Exercise details =
With the images removed, return every line below exactly as it reads.

[Records contained in a dataset]

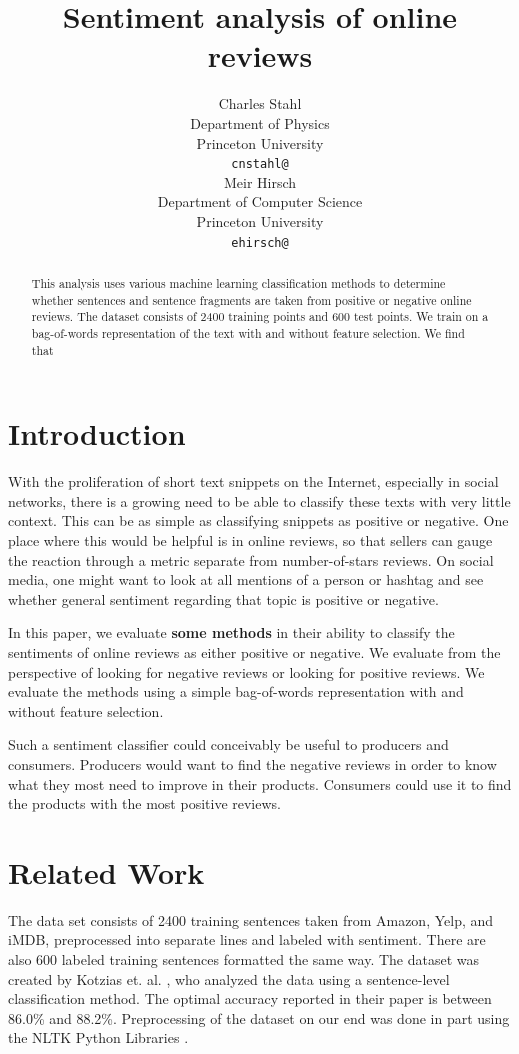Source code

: \documentclass{article} %
\title{Sentiment analysis of online reviews}
\author{
	Charles Stahl\\
	Department of Physics\\
	Princeton University\\
	\texttt{cnstahl@} \\
	\And
	Meir Hirsch \\
	Department of Computer Science\\
	Princeton University \\
	\texttt{ehirsch@} \\
}
\begin{document}
	
	\maketitle
	
	\begin{abstract}
	This analysis uses various machine learning classification methods to determine whether sentences and sentence fragments are taken from positive or negative online reviews. The dataset consists of 2400 training points and 600 test points. We train on a bag-of-words representation of the text with and without feature selection. We find that
	\end{abstract}
	
	\section{Introduction}
	
	With the proliferation of short text snippets on the Internet, especially in social networks, there is a growing need to be able to classify these texts with very little context. This can be as simple as classifying snippets as positive or negative. One place where this would be helpful is in online reviews, so that sellers can gauge the reaction through a metric separate from number-of-stars reviews. On social media, one might want to look at all mentions of a person or hashtag and see whether general sentiment regarding that topic is positive or negative.
	
	In this paper, we evaluate {\bf some methods} in their ability to classify the sentiments of online reviews as either positive or negative. We evaluate from the perspective of looking for negative reviews or looking for positive reviews. We evaluate the methods using a simple bag-of-words representation with and without feature selection. 
	
	Such a sentiment classifier could conceivably be useful to producers and consumers. Producers would want to find the negative reviews in order to know what they most need to improve in their products. Consumers could use it to find the products with the most positive reviews.
	
	\section{Related Work}
	
	The data set consists of 2400 training sentences taken from Amazon, Yelp, and iMDB, preprocessed into separate lines and labeled with sentiment. There are also 600 labeled training sentences formatted the same way. The dataset was created by Kotzias et. al. \cite{Kotzias2015}, who analyzed the data using a sentence-level classification method. The optimal accuracy reported in their paper is between 86.0\% and 88.2\%. Preprocessing of the dataset on our end was done in part using the NLTK Python Libraries \cite{nltk}.
	
\end{document}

Response for this exercise =
Source code

: \documentclass{article} %
\title{Sentiment analysis of online reviews}
\author{
	Charles Stahl\\
	Department of Physics\\
	Princeton University\\
	\texttt{cnstahl@} \\
	\And
	Meir Hirsch \\
	Department of Computer Science\\
	Princeton University \\
	\texttt{ehirsch@} \\
}
\begin{document}
	
	\maketitle
	
	\begin{abstract}
	This analysis uses various machine learning classification methods to determine whether sentences and sentence fragments are taken from positive or negative online reviews. The dataset consists of 2400 training points and 600 test points. We train on a bag-of-words representation of the text with and without feature selection. We find that
	\end{abstract}
	
	\section{Introduction}
	
	With the proliferation of short text snippets on the Internet, especially in social networks, there is a growing need to be able to classify these texts with very little context. This can be as simple as classifying snippets as positive or negative. One place where this would be helpful is in online reviews, so that sellers can gauge the reaction through a metric separate from number-of-stars reviews. On social media, one might want to look at all mentions of a person or hashtag and see whether general sentiment regarding that topic is positive or negative.
	
	In this paper, we evaluate {\bf some methods} in their ability to classify the sentiments of online reviews as either positive or negative. We evaluate from the perspective of looking for negative reviews or looking for positive reviews. We evaluate the methods using a simple bag-of-words representation with and without feature selection. 
	
	Such a sentiment classifier could conceivably be useful to producers and consumers. Producers would want to find the negative reviews in order to know what they most need to improve in their products. Consumers could use it to find the products with the most positive reviews.
	
	\section{Related Work}
	
	The data set consists of 2400 training sentences taken from Amazon, Yelp, and iMDB, preprocessed into separate lines and labeled with sentiment. There are also 600 labeled training sentences formatted the same way. The dataset was created by Kotzias et. al. \cite{Kotzias2015}, who analyzed the data using a sentence-level classification method. The optimal accuracy reported in their paper is between 86.0\% and 88.2\%. Preprocessing of the dataset on our end was done in part using the NLTK Python Libraries \cite{nltk}.
	
\end{document}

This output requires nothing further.